Task instructions:
Pick each line containing "moving" out of the records.

****

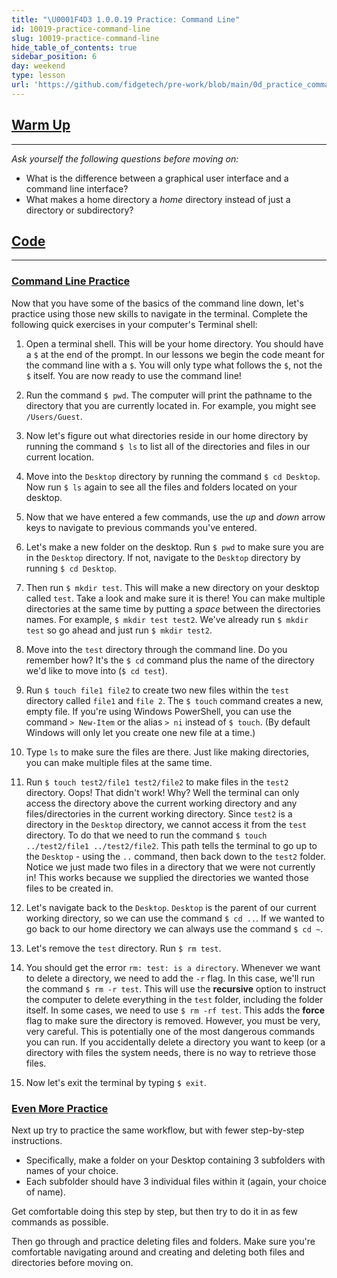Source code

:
 ```yaml
---
title: "\U0001F4D3 1.0.0.19 Practice: Command Line"
id: 10019-practice-command-line
slug: 10019-practice-command-line
hide_table_of_contents: true
sidebar_position: 6
day: weekend
type: lesson
url: 'https://github.com/fidgetech/pre-work/blob/main/0d_practice_command_line.md'
---
```


## [Warm Up](#warm-up)
---

_Ask yourself the following questions before moving on:_

* What is the difference between a graphical user interface and a command line interface?
* What makes a home directory a _home_ directory instead of just a directory or subdirectory?

## [Code](#code)
---

### [Command Line Practice](#command-line-practice)

Now that you have some of the basics of the command line down, let's practice using those new skills to navigate in the terminal. Complete the following quick exercises in your computer's Terminal shell:

1.  Open a terminal shell. This will be your home directory. You should have a `$` at the end of the prompt. In our lessons we begin the code meant for the command line with a `$`. You will only type what follows the `$`, not the `$` itself. You are now ready to use the command line!

2.  Run the command `$ pwd`. The computer will print the pathname to the directory that you are currently located in. For example, you might see `/Users/Guest`.

3.  Now let's figure out what directories reside in our home directory by running the command `$ ls` to list all of the directories and files in our current location.

4.  Move into the `Desktop` directory by running the command `$ cd Desktop`. Now run `$ ls` again to see all the files and folders located on your desktop.

5.  Now that we have entered a few commands, use the _up_ and _down_ arrow keys to navigate to previous commands you've entered.

6.  Let's make a new folder on the desktop. Run `$ pwd` to make sure you are in the `Desktop` directory. If not, navigate to the `Desktop` directory by running `$ cd Desktop`.

7.  Then run `$ mkdir test`. This will make a new directory on your desktop called `test`. Take a look and make sure it is there! You can make multiple directories at the same time by putting a _space_ between the directories names. For example, `$ mkdir test test2`. We've already run `$ mkdir test` so go ahead and just run `$ mkdir test2`.

8.  Move into the `test` directory through the command line. Do you remember how? It's the `$ cd` command plus the name of the directory we'd like to move into (`$ cd test`).

9.  Run `$ touch file1 file2` to create two new files within the `test` directory called `file1` and `file 2`. The `$ touch` command creates a new, empty file.  If you're using Windows PowerShell, you can use the command `> New-Item` or the alias `> ni` instead of `$ touch`. (By default Windows will only let you create one new file at a time.)

10.  Type `ls` to make sure the files are there. Just like making directories, you can make multiple files at the same time.

11.  Run `$ touch test2/file1 test2/file2` to make files in the `test2` directory. Oops! That didn't work! Why? Well the terminal can only access the directory above the current working directory and any files/directories in the current working directory. Since `test2` is a directory in the `Desktop` directory, we cannot access it from the `test` directory. To do that we need to run the command `$ touch ../test2/file1 ../test2/file2`. This path tells the terminal to go up to the `Desktop` - using the `..` command, then back down to the `test2` folder. Notice we just made two files in a directory that we were not currently in! This works because we supplied the directories we wanted those files to be created in.

12.  Let's navigate back to the `Desktop`. `Desktop` is the parent of our current working directory, so we can use the command `$ cd ..`. If we wanted to go back to our home directory we can always use the command `$ cd ~`.

13.  Let's remove the `test` directory. Run `$ rm test`.

14.  You should get the error `rm: test: is a directory`. Whenever we want to delete a directory, we need to add the `-r` flag. In this case, we'll run the command `$ rm -r test`. This will use the **recursive** option to instruct the computer to delete everything in the `test` folder,  including the folder itself. In some cases, we need to use `$ rm -rf test`. This adds the **force** flag to make sure the directory is removed. However, you must be very, very careful. This is potentially one of the most dangerous commands you can run. If you accidentally delete a directory you want to keep (or a directory with files the system needs, there is no way to retrieve those files.

15.  Now let's exit the terminal by typing `$ exit`.

### [Even More Practice](#even-more-practice)

Next up try to practice the same workflow, but with fewer step-by-step instructions.

* Specifically, make a folder on your Desktop containing 3 subfolders with names of your choice.
* Each subfolder should have 3 individual files within it (again, your choice of name).

Get comfortable doing this step by step, but then try to do it in as few commands as possible.

Then go through and practice deleting files and folders. Make sure you're comfortable navigating around and creating and deleting both files and directories before moving on.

****

Result of the exercise:
_Ask yourself the following questions before moving on:_
Then go through and practice deleting files and folders. Make sure you're comfortable navigating around and creating and deleting both files and directories before moving on.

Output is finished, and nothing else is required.